Sartre disait l’universel reste à faire. Alors faisons le. Même si ce mot fâche aujourd’hui. Il est jeté aux oubliettes par certains qui pensent, et veulent, réinventer l’histoire en opposant cette notion au decolonial. Ce qui me surprend ici c’est le réchauffé de leur position. En 1962 quand l’Algérie arrive à l’indépendance notre pensée, nos façons de voir les choses, est portée par le dé-colonialisme. Nous étions des post coloniaux de fait, et sans le tiré entre les deux mots. Nous construisions sans la nommer la doctrine decoloniale. Sans accent cet anglicisme à la mode aujourd’hui dans le débat remplace le bon vieux mot de décolonisation, et s’ajoute aux qualificatifs racisée, intersectionnelle, que je pose ici au féminin puisqu’il pourrait s’agir de moi. Le sujet est inépuisable, je dirais simplement sortons de cet enfermement identitaire et écoutons Frantz Fanon quand il dit « je ne veux pas être l’esclave de l’esclavagisme de mes ancêtres ».
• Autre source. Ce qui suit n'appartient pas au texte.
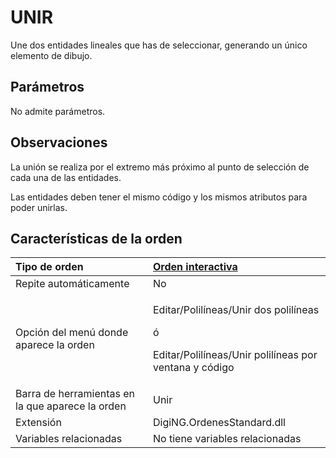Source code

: # UNIR

Une dos entidades lineales que has de seleccionar, generando un único elemento de dibujo.

## Parámetros

No admite parámetros.

## Observaciones

La unión se realiza por el extremo más próximo al punto de selección de cada una de las entidades.

Las entidades deben tener el mismo código y los mismos atributos para poder unirlas.

## Características de la orden

<table>
  <thead>
    <tr>
      <th style="text-align:left">Tipo de orden</th>
      <th style="text-align:left"><a href>Orden interactiva</a>
      </th>
    </tr>
  </thead>
  <tbody>
    <tr>
      <td style="text-align:left">Repite autom&#xE1;ticamente</td>
      <td style="text-align:left">No</td>
    </tr>
    <tr>
      <td style="text-align:left">Opci&#xF3;n del men&#xFA; donde aparece la orden</td>
      <td style="text-align:left">
        <p>Editar/Polil&#xED;neas/Unir dos polil&#xED;neas</p>
        <p>&#xF3;</p>
        <p>Editar/Polil&#xED;neas/Unir polil&#xED;neas por ventana y c&#xF3;digo</p>
      </td>
    </tr>
    <tr>
      <td style="text-align:left">Barra de herramientas en la que aparece la orden</td>
      <td style="text-align:left">Unir</td>
    </tr>
    <tr>
      <td style="text-align:left">Extensi&#xF3;n</td>
      <td style="text-align:left">DigiNG.OrdenesStandard.dll</td>
    </tr>
    <tr>
      <td style="text-align:left">Variables relacionadas</td>
      <td style="text-align:left">No tiene variables relacionadas</td>
    </tr>
  </tbody>
</table>

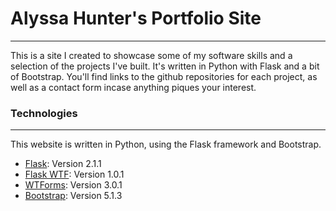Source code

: # Alyssa Hunter's Portfolio Site
***
This is a site I created to showcase some of my software skills and a selection of the projects I've built. It's written in Python with Flask and a bit of Bootstrap. You'll find links to the github repositories for each project, as well as a contact form incase anything piques your interest. 

### Technologies
***
This website is written in Python, using the Flask framework and Bootstrap.
* [Flask](https://pypi.org/project/Flask/): Version 2.1.1
* [Flask WTF](https://pypi.org/project/Flask-WTF/): Version 1.0.1
* [WTForms](https://pypi.org/project/WTForms/): Version 3.0.1
* [Bootstrap](https://getbootstrap.com/): Version 5.1.3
Concernant le jeu de miroir vous aurez compris qu’il s’agit de deux miroirs qui se reflètent. J’ai l’habitude de dire que l’avantage que j’ai d’être entre deux pays c’est que dans l’un je suis souvent devant une caricature de ce qui se passe dans l’autre, ou devant une image ancienne qui surgirait du passé. Je crois fermement que la condition des femmes obéît à une règle universelle qui est dictée par le patriarcat partout, avec des degrés différents bien évidemment. 
J’ajouterai cette idée. Le procès Weinstein me ramène à l’Algérie et plus précisément au voile. Weinstein plaide non coupable, ses avocats disent au sujet d’une plaignante qu’elle avait consentit à tout ce dont elle l’accusait. C’est ce que l’on entendait s’agissant du voile et du choix libre des femmes voilées. Geneviève Fraisse nous avait éclairé en montrant qu’il était abusif de dire qu’une femme choisisse librement de se voiler ou non, qu’il fallait dire qu’elle consentait à un certain nombre de règles contraignantes et qu’il fallait relativiser cette liberté supposée. Mais cela ne récuse pas complètement l’argument pour certains. Dans une logique patriarcale, et/ou islamiste, et/ou decoloniale, et/ou post-coloniale, consentir c’est encore d’une certaine manière accepter et plus encore participer librement à un modèle. Dans le cas du scandale Weinstein il semble que cela soit entendu différemment, et le mot consentement se décline dans une logique féministe. Dans cette logique le consentement ne fonde aucun droit. On retrouve ici d’ailleurs la notion du contrat léonin, mais cela va plus loin. Ces femmes sont entendues dans leurs contradictions même, dénoncer ce qu’elles avaient consenti, et cela grâce au travail des féministes sur l’assujettissement des femmes qui a ouvert la voie à une logique « féministe » qui se développe ici avec force, et espérons avec succès, contre la logique patriarcale. J’espère que dans mon pays aussi arrivera le jour où la logique féministe l’emportera sur la logique patriarcale.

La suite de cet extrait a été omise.